Peterson did say that there is clearly animosity between himself and his second wife, Vicki Connelly, but he was not aware of it until she spoke to the “Chicago Tribune.” Connelly said Peterson, who resigned last week from the Bolingbrook, Ill., police department, told her he could kill her and make it look like an accident.

“He has the experience, the knowledge, the means and the mind to do that,” Connelly told the newspaper.

Asked about the comment, Peterson said only, “I thought we were friends.”

Brodsky would not allow Peterson to confirm or deny the comment.

“People that are divorced are always making accusations and comments about each other. This is simply a comment by someone who went through a divorce with Mr. Peterson,” the lawyer said.

‘Kids need a mom’
Peterson, who is not charged with any crime, repeated his public plea last week for Stacy Peterson to return home to care for the couple’s two young children. He continues to believe that she ran off with another man, leaving him to answer questions about her strange and sudden disappearance.

“Are you worried about her, Mr. Peterson?” Lauer asked.

“Of course,” he replied. “Your wife leaves and I have kids at home, you are very much worried about her.”

“Although you think she is with another man, are you worried that she may never come back to be a mother to these children?” Lauer pressed, after wrestling with Peterson’s lawyer again to find a question he could answer.

“Yes, I am,” Peterson said.

“Kids need a mom … Basically, I’d like to have her publicly show herself now and clear all of this up.”

A county coroner’s report on the second autopsy of Kathleen Savio’s body is expected to be finalized in late December.
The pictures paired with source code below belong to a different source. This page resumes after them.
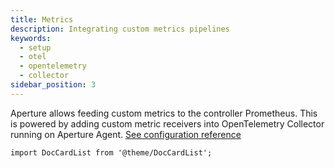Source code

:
```yaml
---
title: Metrics
description: Integrating custom metrics pipelines
keywords:
  - setup
  - otel
  - opentelemetry
  - collector
sidebar_position: 3
---
```


Aperture allows feeding custom metrics to the controller Prometheus. This is
powered by adding custom metric receivers into OpenTelemetry Collector running
on Aperture Agent. [See configuration reference][config]

```mdx-code-block
import DocCardList from '@theme/DocCardList';
```

<DocCardList />

[config]: /reference/configuration/agent.md#custom-metrics-config
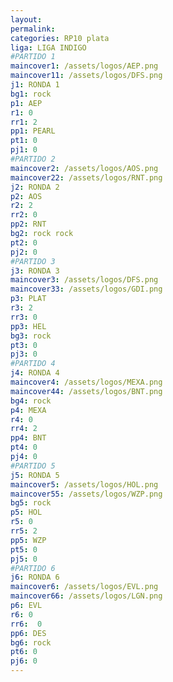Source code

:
 ```yaml
---
layout: 
permalink: 
categories: RP10 plata
liga: LIGA INDIGO
#PARTIDO 1
maincover1: /assets/logos/AEP.png
maincover11: /assets/logos/DFS.png
j1: RONDA 1
bg1: rock
p1: AEP
r1: 0
rr1: 2
pp1: PEARL
pt1: 0
pj1: 0
#PARTIDO 2
maincover2: /assets/logos/AOS.png
maincover22: /assets/logos/RNT.png
j2: RONDA 2
p2: AOS
r2: 2
rr2: 0
pp2: RNT
bg2: rock rock
pt2: 0
pj2: 0
#PARTIDO 3
j3: RONDA 3
maincover3: /assets/logos/DFS.png
maincover33: /assets/logos/GDI.png
p3: PLAT
r3: 2
rr3: 0
pp3: HEL
bg3: rock
pt3: 0
pj3: 0
#PARTIDO 4
j4: RONDA 4
maincover4: /assets/logos/MEXA.png
maincover44: /assets/logos/BNT.png
bg4: rock 
p4: MEXA
r4: 0
rr4: 2
pp4: BNT
pt4: 0
pj4: 0
#PARTIDO 5
j5: RONDA 5
maincover5: /assets/logos/HOL.png
maincover55: /assets/logos/WZP.png
bg5: rock 
p5: HOL
r5: 0
rr5: 2
pp5: WZP
pt5: 0
pj5: 0
#PARTIDO 6
j6: RONDA 6
maincover6: /assets/logos/EVL.png
maincover66: /assets/logos/LGN.png
p6: EVL
r6: 0
rr6:  0
pp6: DES
bg6: rock
pt6: 0
pj6: 0
---
```

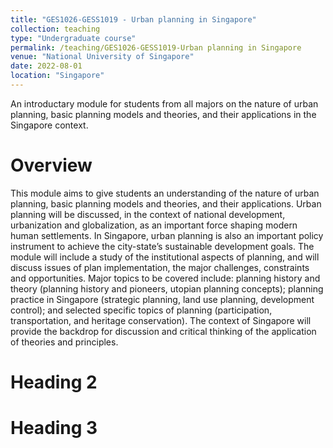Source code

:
 ```yaml
---
title: "GES1026-GESS1019 - Urban planning in Singapore"
collection: teaching
type: "Undergraduate course"
permalink: /teaching/GES1026-GESS1019-Urban planning in Singapore
venue: "National University of Singapore"
date: 2022-08-01
location: "Singapore"
---
```


An introductary module for students from all majors on the nature of urban planning, basic planning models and theories, and their applications in the Singapore context. 

Overview
======
This module aims to give students an understanding of the nature of urban planning, basic planning models and theories, and their applications. Urban planning will be discussed, in the context of national development, urbanization and globalization, as an important force shaping modern human settlements. In Singapore, urban planning is also an important policy instrument to achieve the city-state’s sustainable development goals. The module will include a study of the institutional aspects of planning, and will discuss issues of plan implementation, the major challenges, constraints and opportunities. Major topics to be covered include: planning history and theory (planning history and pioneers, utopian planning concepts); planning practice in Singapore (strategic planning, land use planning, development control); and selected specific topics of planning (participation, transportation, and heritage conservation). The context of Singapore will provide the backdrop for discussion and critical thinking of the application of theories and principles. 

Heading 2
======

Heading 3
======
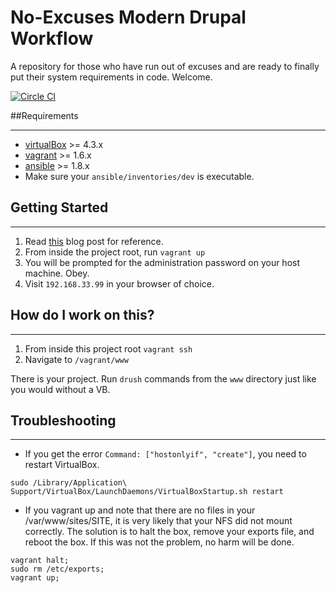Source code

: # No-Excuses Modern Drupal Workflow
A repository for those who have run out of excuses and are ready to finally put their system requirements in code. Welcome.

[![Circle CI](https://circleci.com/gh/craychee/no-excuses-drupal.svg?style=svg)](https://circleci.com/gh/craychee/no-excuses-drupal)

##Requirements

------------
* [virtualBox](https://www.virtualbox.org/wiki/Downloads) >= 4.3.x
* [vagrant](http://downloads.vagrantup.com/) >= 1.6.x
* [ansible](http://docs.ansible.com/ansible/intro_installation.html#installing-the-control-machine) >= 1.8.x
* Make sure your `ansible/inventories/dev` is executable.

## Getting Started

------------------

1. Read [this](http://craychee.io/blog/2015/05/20/no-excuse-config-management-drupal/) blog post for reference.
2. From inside the project root, run `vagrant up`
3. You will be prompted for the administration password on your host machine. Obey.
4. Visit `192.168.33.99` in your browser of choice.

## How do I work on this?

------------------

1. From inside this project root `vagrant ssh`
2. Navigate to `/vagrant/www`

There is your project. Run `drush` commands from the `www` directory just like you would without a VB.

## Troubleshooting

------------------

* If you get the error `Command: ["hostonlyif", "create"]`, you need to restart VirtualBox.

```
sudo /Library/Application\ Support/VirtualBox/LaunchDaemons/VirtualBoxStartup.sh restart
```

* If you vagrant up and note that there are no files in your /var/www/sites/SITE, it is very likely that your NFS did not mount correctly. The solution is to halt the box, remove your exports file, and reboot the box. If this was not the problem, no harm will be done.
```
vagrant halt;
sudo rm /etc/exports;
vagrant up;
```

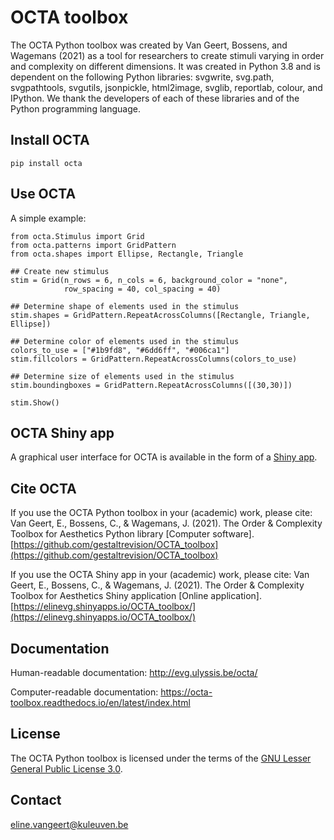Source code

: # OCTA toolbox

The OCTA Python toolbox was created by Van Geert, Bossens, and Wagemans (2021) as a tool for researchers to create stimuli varying in order and complexity on different dimensions. 
It was created in Python 3.8 and is dependent on the following Python libraries: svgwrite, svg.path, svgpathtools, svgutils, jsonpickle, html2image, svglib, reportlab, colour, and IPython. 
We thank the developers of each of these libraries and of the Python programming language.

## Install OCTA

```
pip install octa
```

## Use OCTA

A simple example:

```
from octa.Stimulus import Grid
from octa.patterns import GridPattern
from octa.shapes import Ellipse, Rectangle, Triangle

## Create new stimulus
stim = Grid(n_rows = 6, n_cols = 6, background_color = "none",
            row_spacing = 40, col_spacing = 40)

## Determine shape of elements used in the stimulus
stim.shapes = GridPattern.RepeatAcrossColumns([Rectangle, Triangle, Ellipse])

## Determine color of elements used in the stimulus
colors_to_use = ["#1b9fd8", "#6dd6ff", "#006ca1"]
stim.fillcolors = GridPattern.RepeatAcrossColumns(colors_to_use)

## Determine size of elements used in the stimulus
stim.boundingboxes = GridPattern.RepeatAcrossColumns([(30,30)])

stim.Show()
```

## OCTA Shiny app
A graphical user interface for OCTA is available in the form of a [Shiny app](https://elinevg.shinyapps.io/OCTA_toolbox/).

## Cite OCTA
If you use the OCTA Python toolbox in your (academic) work, please cite:
Van Geert, E., Bossens, C., & Wagemans, J. (2021). The Order & Complexity Toolbox for Aesthetics Python library [Computer software]. [https://github.com/gestaltrevision/OCTA_toolbox](https://github.com/gestaltrevision/OCTA_toolbox)

If you use the OCTA Shiny app in your (academic) work, please cite:
Van Geert, E., Bossens, C., & Wagemans, J. (2021). The Order & Complexity Toolbox for Aesthetics Shiny application [Online application]. [https://elinevg.shinyapps.io/OCTA_toolbox/](https://elinevg.shinyapps.io/OCTA_toolbox/)

## Documentation
Human-readable documentation: http://evg.ulyssis.be/octa/

Computer-readable documentation: https://octa-toolbox.readthedocs.io/en/latest/index.html

## License
The OCTA Python toolbox is licensed under the terms of the [GNU Lesser General Public License 3.0](https://choosealicense.com/licenses/lgpl-3.0/).

## Contact
[eline.vangeert@kuleuven.be](mailto:eline.vangeert@kuleuven.be)

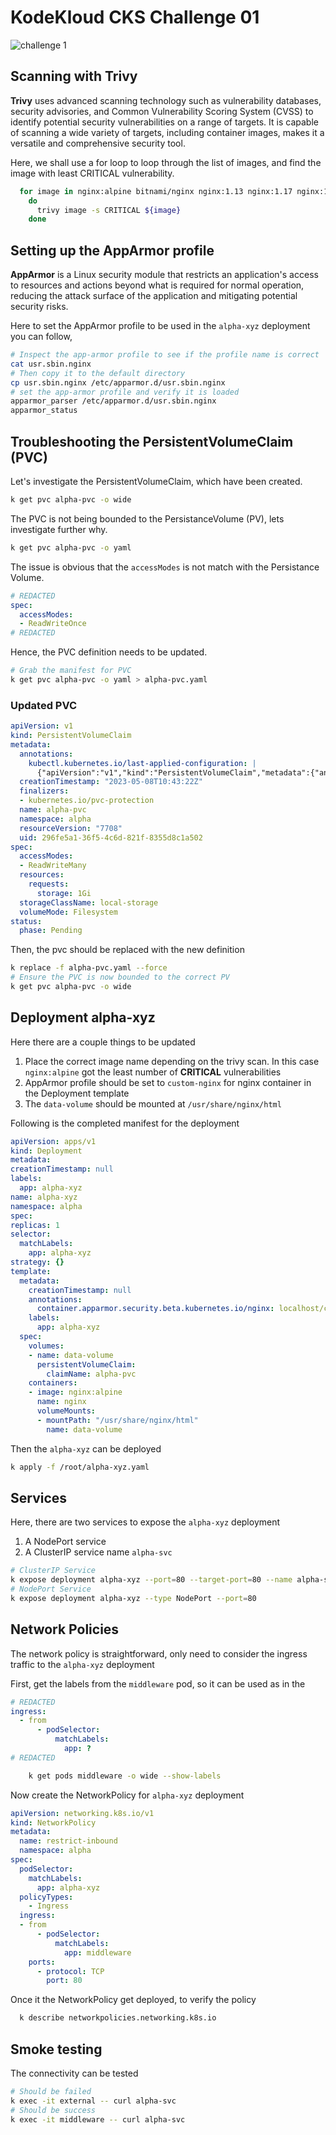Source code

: # KodeKloud CKS Challenge 01

![challenge 1](images/challenge-01.png)

## Scanning with Trivy  

__Trivy__ uses advanced scanning technology such as vulnerability databases, security advisories, and Common Vulnerability Scoring System (CVSS) to identify potential security vulnerabilities on a range of targets.
It is capable of scanning a wide variety of targets, including container images, makes it a versatile and comprehensive security tool.

Here, we shall use a for loop to loop through the list of images, and find the image with least CRITICAL vulnerability.

```sh
  for image in nginx:alpine bitnami/nginx nginx:1.13 nginx:1.17 nginx:1.16 nginx:1.14 
    do 
      trivy image -s CRITICAL ${image} 
    done
```

## Setting up the AppArmor profile

__AppArmor__ is a Linux security module that restricts an application's access to resources and actions beyond what is required for normal operation, reducing the attack surface of the application and mitigating potential security risks.

Here to set the AppArmor profile to be used in the `alpha-xyz` deployment you can follow,

```sh
# Inspect the app-armor profile to see if the profile name is correct
cat usr.sbin.nginx
# Then copy it to the default directory
cp usr.sbin.nginx /etc/apparmor.d/usr.sbin.nginx
# set the app-armor profile and verify it is loaded
apparmor_parser /etc/apparmor.d/usr.sbin.nginx
apparmor_status
```

## Troubleshooting the PersistentVolumeClaim (PVC)

Let's investigate the PersistentVolumeClaim, which have been created.

```sh
k get pvc alpha-pvc -o wide
```

The PVC is not being bounded to the PersistanceVolume (PV), lets investigate further why.

```sh
k get pvc alpha-pvc -o yaml
```

The issue is obvious that the `accessModes` is not match with the Persistance Volume.

```yaml
# REDACTED
spec:
  accessModes:
  - ReadWriteOnce
# REDACTED
```

Hence, the PVC definition needs to be updated.

```sh
# Grab the manifest for PVC
k get pvc alpha-pvc -o yaml > alpha-pvc.yaml
```

### Updated PVC

```yaml
apiVersion: v1
kind: PersistentVolumeClaim
metadata:
  annotations:
    kubectl.kubernetes.io/last-applied-configuration: |
      {"apiVersion":"v1","kind":"PersistentVolumeClaim","metadata":{"annotations":{},"name":"alpha-pvc","namespace":"alpha"},"spec":{"accessModes":["ReadWriteOnce"],"resources":{"requests":{"storage":"1Gi"}},"storageClassName":"local-storage"}}
  creationTimestamp: "2023-05-08T10:43:22Z"
  finalizers:
  - kubernetes.io/pvc-protection
  name: alpha-pvc
  namespace: alpha
  resourceVersion: "7708"
  uid: 296fe5a1-36f5-4c6d-821f-8355d8c1a502
spec:
  accessModes:
  - ReadWriteMany
  resources:
    requests:
      storage: 1Gi
  storageClassName: local-storage
  volumeMode: Filesystem
status:
  phase: Pending
```

Then, the pvc should be replaced with the new definition

```sh
k replace -f alpha-pvc.yaml --force
# Ensure the PVC is now bounded to the correct PV
k get pvc alpha-pvc -o wide
```

## Deployment alpha-xyz

Here there are a couple things to be updated

1. Place the correct image name depending on the trivy scan. In this case `nginx:alpine` got the least number of __CRITICAL__ vulnerabilities
2. AppArmor profile should be set to `custom-nginx` for nginx container in the Deployment template
3. The `data-volume` should be mounted at `/usr/share/nginx/html`

Following is the completed manifest for the deployment

  ```yaml
apiVersion: apps/v1
kind: Deployment
metadata:
  creationTimestamp: null
  labels:
    app: alpha-xyz
  name: alpha-xyz
  namespace: alpha
spec:
  replicas: 1
  selector:
    matchLabels:
      app: alpha-xyz
  strategy: {}
  template:
    metadata:
      creationTimestamp: null
      annotations:
        container.apparmor.security.beta.kubernetes.io/nginx: localhost/custom-nginx
      labels:
        app: alpha-xyz
    spec:
      volumes:
      - name: data-volume
        persistentVolumeClaim:
          claimName: alpha-pvc
      containers:
      - image: nginx:alpine
        name: nginx
        volumeMounts:
        - mountPath: "/usr/share/nginx/html"
          name: data-volume
  ```

Then the `alpha-xyz` can be deployed

```sh
k apply -f /root/alpha-xyz.yaml
```

## Services

Here, there are two services to expose the `alpha-xyz` deployment

1. A NodePort service
2. A ClusterIP service name `alpha-svc`

```sh
# ClusterIP Service
k expose deployment alpha-xyz --port=80 --target-port=80 --name alpha-svc
# NodePort Service
k expose deployment alpha-xyz --type NodePort --port=80
```

## Network Policies

The network policy is straightforward, only need to consider the ingress traffic to the `alpha-xyz` deployment

First, get the labels from  the `middleware` pod, so it can be used as in the

```yaml
# REDACTED
ingress:
  - from
      - podSelector:
          matchLabels:
            app: ?
# REDACTED
```

```sh
    k get pods middleware -o wide --show-labels 
```

Now create the NetworkPolicy for `alpha-xyz` deployment

```yaml
apiVersion: networking.k8s.io/v1
kind: NetworkPolicy
metadata:
  name: restrict-inbound
  namespace: alpha
spec:
  podSelector:
    matchLabels:
      app: alpha-xyz
  policyTypes:
    - Ingress
  ingress:
  - from
      - podSelector:
          matchLabels:
            app: middleware
    ports:
      - protocol: TCP
        port: 80
```

Once it the  NetworkPolicy get deployed, to verify the policy

```sh
  k describe networkpolicies.networking.k8s.io
```

## Smoke testing

The connectivity can be tested

```sh
# Should be failed
k exec -it external -- curl alpha-svc
# Should be success
k exec -it middleware -- curl alpha-svc
```
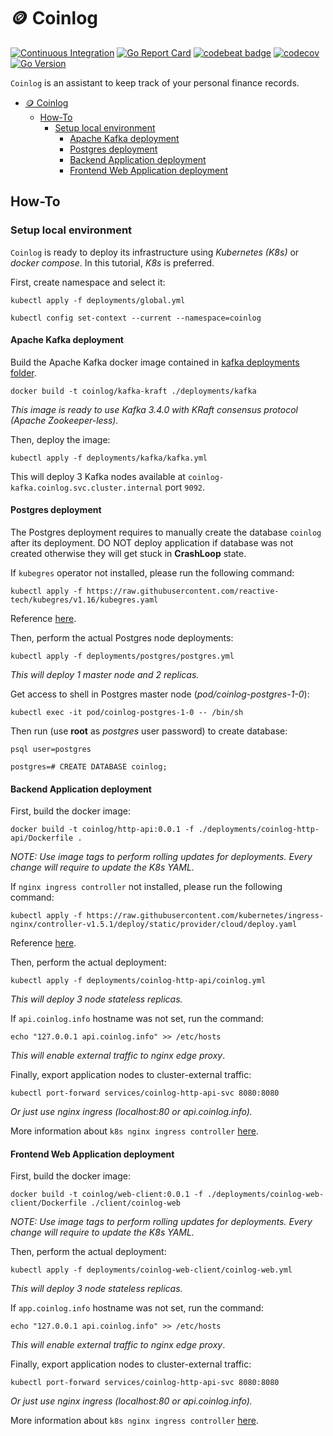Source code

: # :coin: Coinlog

[![Continuous Integration](https://github.com/maestre3d/coinlog/actions/workflows/ci.yml/badge.svg)](https://github.com/maestre3d/coinlog/actions/workflows/ci.yml)
[![Go Report Card](https://goreportcard.com/badge/github.com/maestre3d/coinlog)](https://goreportcard.com/report/github.com/maestre3d/coinlog)
[![codebeat badge](https://codebeat.co/badges/5093f302-8019-4ede-a7df-4eb8f816b8cb)](https://codebeat.co/projects/github-com-maestre3d-coinlog-master)
[![codecov](https://codecov.io/gh/maestre3d/coinlog/branch/master/graph/badge.svg?token=x2772NHOT7)](https://codecov.io/gh/maestre3d/coinlog)
[![Go Version](https://img.shields.io/github/go-mod/go-version/maestre3d/coinlog?style=square)](https://github.com/NeutrinoCorp/coinlog/blob/master/go.mod)

`Coinlog` is an assistant to keep track of your personal finance records.

- [:coin: Coinlog](#coin-coinlog)
  - [How-To](#how-to)
    - [Setup local environment](#setup-local-environment)
      - [Apache Kafka deployment](#apache-kafka-deployment)
      - [Postgres deployment](#postgres-deployment)
      - [Backend Application deployment](#backend-application-deployment)
      - [Frontend Web Application deployment](#frontend-web-application-deployment)

## How-To

### Setup local environment

`Coinlog` is ready to deploy its infrastructure using _Kubernetes (K8s)_ or _docker compose_. In this tutorial, 
_K8s_ is preferred.

First, create namespace and select it:

```shell
kubectl apply -f deployments/global.yml
```

```shell
kubectl config set-context --current --namespace=coinlog
```

#### Apache Kafka deployment

Build the Apache Kafka docker image contained in [kafka deployments folder](deployments/kafka).

```shell
docker build -t coinlog/kafka-kraft ./deployments/kafka
```

_This image is ready to use Kafka 3.4.0 with KRaft consensus protocol (Apache Zookeeper-less)._

Then, deploy the image:

```shell
kubectl apply -f deployments/kafka/kafka.yml
```

This will deploy 3 Kafka nodes available at `coinlog-kafka.coinlog.svc.cluster.internal` port `9092`.

#### Postgres deployment

The Postgres deployment requires to manually create the database `coinlog` after its deployment. DO NOT deploy
application if database was not created otherwise they will get stuck in **CrashLoop** state.

If `kubegres` operator not installed, please run the following command:

```shell
kubectl apply -f https://raw.githubusercontent.com/reactive-tech/kubegres/v1.16/kubegres.yaml
```

Reference [here](https://www.kubegres.io/doc/getting-started.html).

Then, perform the actual Postgres node deployments:

```shell
kubectl apply -f deployments/postgres/postgres.yml
```

_This will deploy 1 master node and 2 replicas._

Get access to shell in Postgres master node (_pod/coinlog-postgres-1-0_):

```shell
kubectl exec -it pod/coinlog-postgres-1-0 -- /bin/sh
```

Then run (use **root** as _postgres_ user password) to create database:

```shell
psql user=postgres
```

```shell
postgres=# CREATE DATABASE coinlog;
```

#### Backend Application deployment

First, build the docker image:

```shell
docker build -t coinlog/http-api:0.0.1 -f ./deployments/coinlog-http-api/Dockerfile .
```

_NOTE: Use image tags to perform rolling updates for deployments. Every change will require to update the K8s YAML._

If `nginx ingress controller` not installed, please run the following command:

```shell
kubectl apply -f https://raw.githubusercontent.com/kubernetes/ingress-nginx/controller-v1.5.1/deploy/static/provider/cloud/deploy.yaml
```

Reference [here](https://kubernetes.github.io/ingress-nginx/deploy/#quick-start).

Then, perform the actual deployment:

```shell
kubectl apply -f deployments/coinlog-http-api/coinlog.yml
```

_This will deploy 3 node stateless replicas._

If `api.coinlog.info` hostname was not set, run the command:

```shell
echo "127.0.0.1 api.coinlog.info" >> /etc/hosts
```

_This will enable external traffic to nginx edge proxy_.

Finally, export application nodes to cluster-external traffic:

```shell
kubectl port-forward services/coinlog-http-api-svc 8080:8080
```

_Or just use nginx ingress (localhost:80 or api.coinlog.info)._

More information about `k8s nginx ingress controller` [here](https://kubernetes.io/docs/tasks/access-application-cluster/ingress-minikube/).

#### Frontend Web Application deployment

First, build the docker image:

```shell
docker build -t coinlog/web-client:0.0.1 -f ./deployments/coinlog-web-client/Dockerfile ./client/coinlog-web
```

_NOTE: Use image tags to perform rolling updates for deployments. Every change will require to update the K8s YAML._

Then, perform the actual deployment:

```shell
kubectl apply -f deployments/coinlog-web-client/coinlog-web.yml
```

_This will deploy 3 node stateless replicas._

If `app.coinlog.info` hostname was not set, run the command:

```shell
echo "127.0.0.1 api.coinlog.info" >> /etc/hosts
```

_This will enable external traffic to nginx edge proxy_.

Finally, export application nodes to cluster-external traffic:

```shell
kubectl port-forward services/coinlog-http-api-svc 8080:8080
```

_Or just use nginx ingress (localhost:80 or api.coinlog.info)._

More information about `k8s nginx ingress controller` [here](https://kubernetes.io/docs/tasks/access-application-cluster/ingress-minikube/).
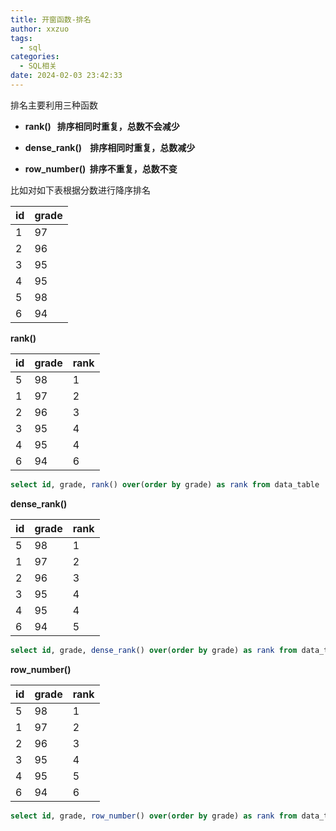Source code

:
 ```yaml
---
title: 开窗函数-排名
author: xxzuo
tags:
  - sql
categories:
  - SQL相关
date: 2024-02-03 23:42:33
---
```


排名主要利用三种函数

- **rank()   排序相同时重复，总数不会减少**

- **dense_rank()    排序相同时重复，总数减少**

- **row_number()  排序不重复，总数不变**

比如对如下表根据分数进行降序排名

|id|grade|
|---|---|
|1|97|
|2|96|
|3|95|
|4|95|
|5|98|
|6|94|

**rank()**  

|id|grade|rank|
|---|---|---|
|5|98|1|
|1|97|2|
|2|96|3|
|3|95|4|
|4|95|4|
|6|94|6|

```sql
select id, grade, rank() over(order by grade) as rank from data_table
```
  

**dense_rank()** 

|id|grade|rank|
|---|---|---|
|5|98|1|
|1|97|2|
|2|96|3|
|3|95|4|
|4|95|4|
|6|94|5|

```sql
select id, grade, dense_rank() over(order by grade) as rank from data_table
```
  

**row_number()**

|id|grade|rank|
|---|---|---|
|5|98|1|
|1|97|2|
|2|96|3|
|3|95|4|
|4|95|5|
|6|94|6|

```sql
select id, grade, row_number() over(order by grade) as rank from data_table
```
Baden, the former chief medical examiner for New York City, has said publicly that his examination of Savio’s body on Friday leads him to conclude that she struggled with her killer and that the scene was staged to look like an accidental drowning.

“I’m convinced she was the victim of a murder. ‘Who done it’ is up to the police to resolve,” Baden told the Associated Press.

Attorneys, as a rule, do not like targets of criminal investigations to give interviews at all. Peterson, however, has said that he has been speaking to NBC News, in part, to get the media to stop camping outside of his home. But he does so at his own peril.

If he is charged, his public statements about the disappearance of Stacy Peterson, Savio’s death and his rocky relationship with both women could be used to impeach his credibility if he were to testify differently at a trial.